⟨

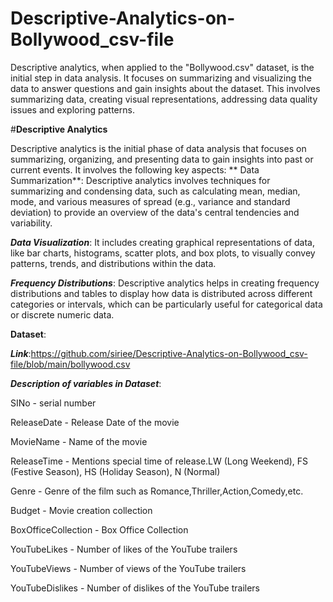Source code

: # Descriptive-Analytics-on-Bollywood_csv-file
 Descriptive analytics, when applied to the "Bollywood.csv" dataset, is the initial step in data analysis. It focuses on summarizing and visualizing the data to answer questions and gain insights about the dataset. This involves summarizing data, creating visual representations, addressing data quality issues and exploring patterns.

 
#**Descriptive Analytics**

Descriptive analytics is the initial phase of data analysis that focuses on summarizing, organizing, and presenting data to gain insights into past or current events. It involves the following key aspects: ** Data Summarization**: Descriptive analytics involves techniques for summarizing and condensing data, such as calculating mean, median, mode, and various measures of spread (e.g., variance and standard deviation) to provide an overview of the data's central tendencies and variability.

_**Data Visualization**_: It includes creating graphical representations of data, like bar charts, histograms, scatter plots, and box plots, to visually convey patterns, trends, and distributions within the data.

_**Frequency Distributions**_: Descriptive analytics helps in creating frequency distributions and tables to display how data is distributed across different categories or intervals, which can be particularly useful for categorical data or discrete numeric data.

**Dataset**:

_**Link**_:https://github.com/siriee/Descriptive-Analytics-on-Bollywood_csv-file/blob/main/bollywood.csv

_**Description of variables in Dataset**_:

SINo - serial number

ReleaseDate - Release Date of the movie

MovieName - Name of the movie

ReleaseTime - Mentions special time of release.LW (Long Weekend), FS (Festive Season), HS (Holiday Season), N (Normal)

Genre - Genre of the film such as Romance,Thriller,Action,Comedy,etc.

Budget - Movie creation collection

BoxOfficeCollection - Box Office Collection

YouTubeLikes - Number of likes of the YouTube trailers

YouTubeViews - Number of views of the YouTube trailers

YouTubeDislikes - Number of dislikes of the YouTube trailers

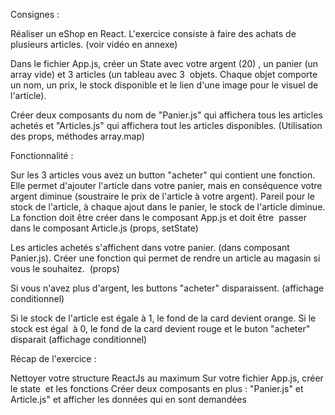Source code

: Consignes : 

Réaliser un eShop en React. L'exercice consiste à faire des achats de plusieurs articles. (voir vidéo en annexe)   

 Dans le fichier App.js, créer un State avec votre argent (20) , un panier (un array vide) et 3 articles (un tableau avec 3  objets. Chaque objet comporte un nom, un prix, le stock disponible et le lien d'une image pour le visuel de l'article).

Créer deux composants du nom de "Panier.js" qui affichera tous les articles achetés et "Articles.js" qui affichera tout les articles disponibles. (Utilisation des props, méthodes array.map)

Fonctionnalité : 

Sur les 3 articles vous avez un button "acheter" qui contient une fonction. Elle permet d'ajouter l'article dans votre panier, mais en conséquence votre argent diminue (soustraire le prix de l'article à votre argent). Pareil pour le stock de l'article, à chaque ajout dans le panier, le stock de l'article diminue. La fonction doit être créer dans le composant App.js et doit être  passer dans le composant Article.js (props, setState)

Les articles achetés s'affichent dans votre panier. (dans composant Panier.js). Créer une fonction qui permet de rendre un article au magasin si vous le souhaitez.  (props)

Si vous n'avez plus d'argent, les buttons "acheter" disparaissent. (affichage conditionnel)

Si le stock de l'article est égale à 1, le fond de la card devient orange. Si le stock est égal  à 0, le fond de la card devient rouge et le buton "acheter" disparait (affichage conditionnel)

Récap de l'exercice : 

Nettoyer votre structure ReactJs au maximum Sur votre fichier App.js, créer le state  et les fonctions Créer deux composants en plus : "Panier.js" et Article.js" et afficher les données qui en sont demandées 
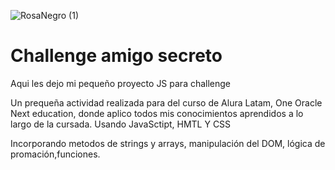 ![RosaNegro (1)](https://github.com/user-attachments/assets/d52ac99c-e51e-4e8f-a97b-f6aa6d2b4357)
<h1 aling=center>Challenge amigo secreto</h1>
<p>Aqui les dejo mi pequeño proyecto JS para challenge</p>
<p>Un prequeña actividad realizada para del curso de Alura Latam, One Oracle Next education, donde aplico todos mis conocimientos aprendidos a lo largo de la cursada. Usando JavaSctipt, HMTL Y CSS</p>
<P>Incorporando metodos de strings y arrays, manipulación del DOM, lógica de promación,funciones. </P>







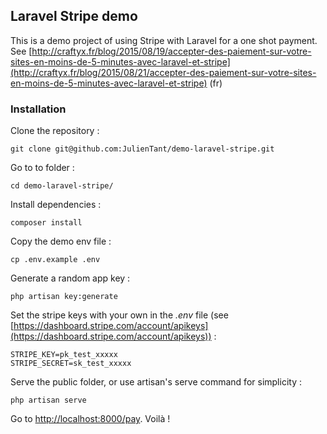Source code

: ## Laravel Stripe demo

This is a demo project of using Stripe with Laravel for a one shot payment. See [http://craftyx.fr/blog/2015/08/19/accepter-des-paiement-sur-votre-sites-en-moins-de-5-minutes-avec-laravel-et-stripe](http://craftyx.fr/blog/2015/08/21/accepter-des-paiement-sur-votre-sites-en-moins-de-5-minutes-avec-laravel-et-stripe) (fr)

### Installation

Clone the repository :

`git clone git@github.com:JulienTant/demo-laravel-stripe.git`

Go to to folder :

`cd demo-laravel-stripe/`

Install dependencies :

`composer install`

Copy the demo env file :

`cp .env.example .env`

Generate a random app key :

`php artisan key:generate`

Set the stripe keys with your own in the *.env* file (see [https://dashboard.stripe.com/account/apikeys](https://dashboard.stripe.com/account/apikeys)) :

    STRIPE_KEY=pk_test_xxxxx
    STRIPE_SECRET=sk_test_xxxxx

Serve the public folder, or use artisan's serve command for simplicity :

`php artisan serve`

Go to [http://localhost:8000/pay](http://localhost:8000/pay). Voilà !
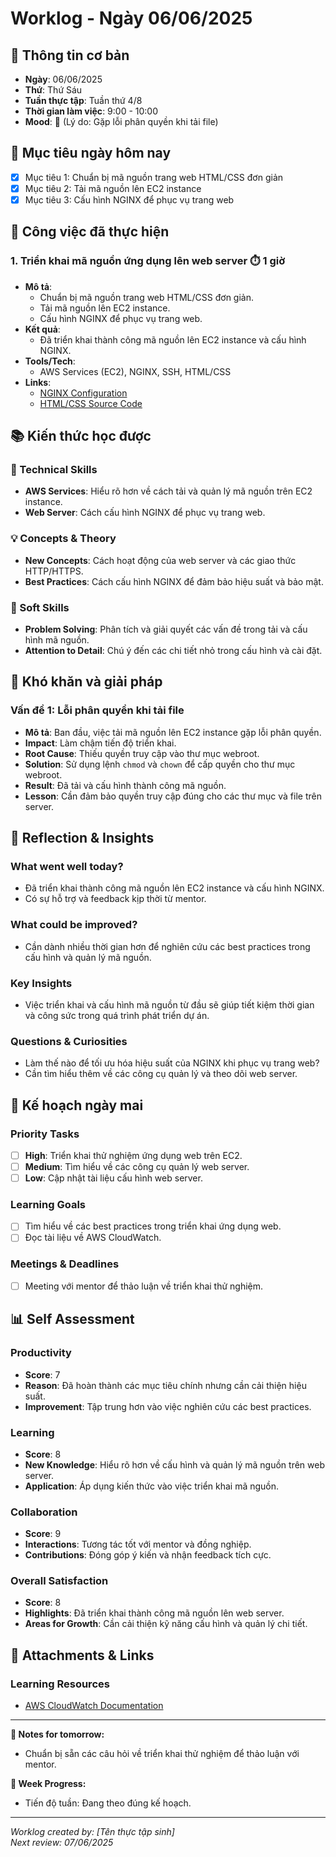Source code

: # Worklog - Ngày 06/06/2025

## 📅 Thông tin cơ bản
- **Ngày**: 06/06/2025
- **Thứ**: Thứ Sáu
- **Tuần thực tập**: Tuần thứ 4/8
- **Thời gian làm việc**: 9:00 - 10:00
- **Mood**: 🤔 (Lý do: Gặp lỗi phân quyền khi tải file)

## 🎯 Mục tiêu ngày hôm nay
- [x] Mục tiêu 1: Chuẩn bị mã nguồn trang web HTML/CSS đơn giản
- [x] Mục tiêu 2: Tải mã nguồn lên EC2 instance
- [x] Mục tiêu 3: Cấu hình NGINX để phục vụ trang web

## 💼 Công việc đã thực hiện

### 1. Triển khai mã nguồn ứng dụng lên web server ⏱️ 1 giờ
- **Mô tả**: 
  - Chuẩn bị mã nguồn trang web HTML/CSS đơn giản.
  - Tải mã nguồn lên EC2 instance.
  - Cấu hình NGINX để phục vụ trang web.
- **Kết quả**: 
  - Đã triển khai thành công mã nguồn lên EC2 instance và cấu hình NGINX.
- **Tools/Tech**: 
  - AWS Services (EC2), NGINX, SSH, HTML/CSS
- **Links**: 
  - [NGINX Configuration](https://example.com/nginx-config)
  - [HTML/CSS Source Code](https://example.com/source-code)

## 📚 Kiến thức học được

### 🔧 Technical Skills
- **AWS Services**: Hiểu rõ hơn về cách tải và quản lý mã nguồn trên EC2 instance.
- **Web Server**: Cách cấu hình NGINX để phục vụ trang web.

### 💡 Concepts & Theory
- **New Concepts**: Cách hoạt động của web server và các giao thức HTTP/HTTPS.
- **Best Practices**: Cách cấu hình NGINX để đảm bảo hiệu suất và bảo mật.

### 🤝 Soft Skills
- **Problem Solving**: Phân tích và giải quyết các vấn đề trong tải và cấu hình mã nguồn.
- **Attention to Detail**: Chú ý đến các chi tiết nhỏ trong cấu hình và cài đặt.

## 🚧 Khó khăn và giải pháp

### Vấn đề 1: Lỗi phân quyền khi tải file
- **Mô tả**: Ban đầu, việc tải mã nguồn lên EC2 instance gặp lỗi phân quyền.
- **Impact**: Làm chậm tiến độ triển khai.
- **Root Cause**: Thiếu quyền truy cập vào thư mục webroot.
- **Solution**: Sử dụng lệnh `chmod` và `chown` để cấp quyền cho thư mục webroot.
- **Result**: Đã tải và cấu hình thành công mã nguồn.
- **Lesson**: Cần đảm bảo quyền truy cập đúng cho các thư mục và file trên server.

## 🤔 Reflection & Insights

### What went well today?
- Đã triển khai thành công mã nguồn lên EC2 instance và cấu hình NGINX.
- Có sự hỗ trợ và feedback kịp thời từ mentor.

### What could be improved?
- Cần dành nhiều thời gian hơn để nghiên cứu các best practices trong cấu hình và quản lý mã nguồn.

### Key Insights
- Việc triển khai và cấu hình mã nguồn từ đầu sẽ giúp tiết kiệm thời gian và công sức trong quá trình phát triển dự án.

### Questions & Curiosities
- Làm thế nào để tối ưu hóa hiệu suất của NGINX khi phục vụ trang web?
- Cần tìm hiểu thêm về các công cụ quản lý và theo dõi web server.

## 📅 Kế hoạch ngày mai

### Priority Tasks
- [ ] **High**: Triển khai thử nghiệm ứng dụng web trên EC2.
- [ ] **Medium**: Tìm hiểu về các công cụ quản lý web server.
- [ ] **Low**: Cập nhật tài liệu cấu hình web server.

### Learning Goals
- [ ] Tìm hiểu về các best practices trong triển khai ứng dụng web.
- [ ] Đọc tài liệu về AWS CloudWatch.

### Meetings & Deadlines
- [ ] Meeting với mentor để thảo luận về triển khai thử nghiệm.

## 📊 Self Assessment

### Productivity
- **Score**: 7
- **Reason**: Đã hoàn thành các mục tiêu chính nhưng cần cải thiện hiệu suất.
- **Improvement**: Tập trung hơn vào việc nghiên cứu các best practices.

### Learning
- **Score**: 8
- **New Knowledge**: Hiểu rõ hơn về cấu hình và quản lý mã nguồn trên web server.
- **Application**: Áp dụng kiến thức vào việc triển khai mã nguồn.

### Collaboration
- **Score**: 9
- **Interactions**: Tương tác tốt với mentor và đồng nghiệp.
- **Contributions**: Đóng góp ý kiến và nhận feedback tích cực.

### Overall Satisfaction
- **Score**: 8
- **Highlights**: Đã triển khai thành công mã nguồn lên web server.
- **Areas for Growth**: Cần cải thiện kỹ năng cấu hình và quản lý chi tiết.

## 📎 Attachments & Links


### Learning Resources
- [AWS CloudWatch Documentation](https://aws.amazon.com/cloudwatch/)

---

**📝 Notes for tomorrow:**
- Chuẩn bị sẵn các câu hỏi về triển khai thử nghiệm để thảo luận với mentor.

**🎯 Week Progress:**
- Tiến độ tuần: Đang theo đúng kế hoạch.

---
*Worklog created by: [Tên thực tập sinh]*  
*Next review: 07/06/2025*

⟩

» **What the task requires**
Omit the pictures, then repeat exactly each line from the beginning of the listing through the line with "#**Descriptive Analytics**".

» **Answer to the problem**
Source code

: # Descriptive-Analytics-on-Bollywood_csv-file
 Descriptive analytics, when applied to the "Bollywood.csv" dataset, is the initial step in data analysis. It focuses on summarizing and visualizing the data to answer questions and gain insights about the dataset. This involves summarizing data, creating visual representations, addressing data quality issues and exploring patterns.

 
#**Descriptive Analytics**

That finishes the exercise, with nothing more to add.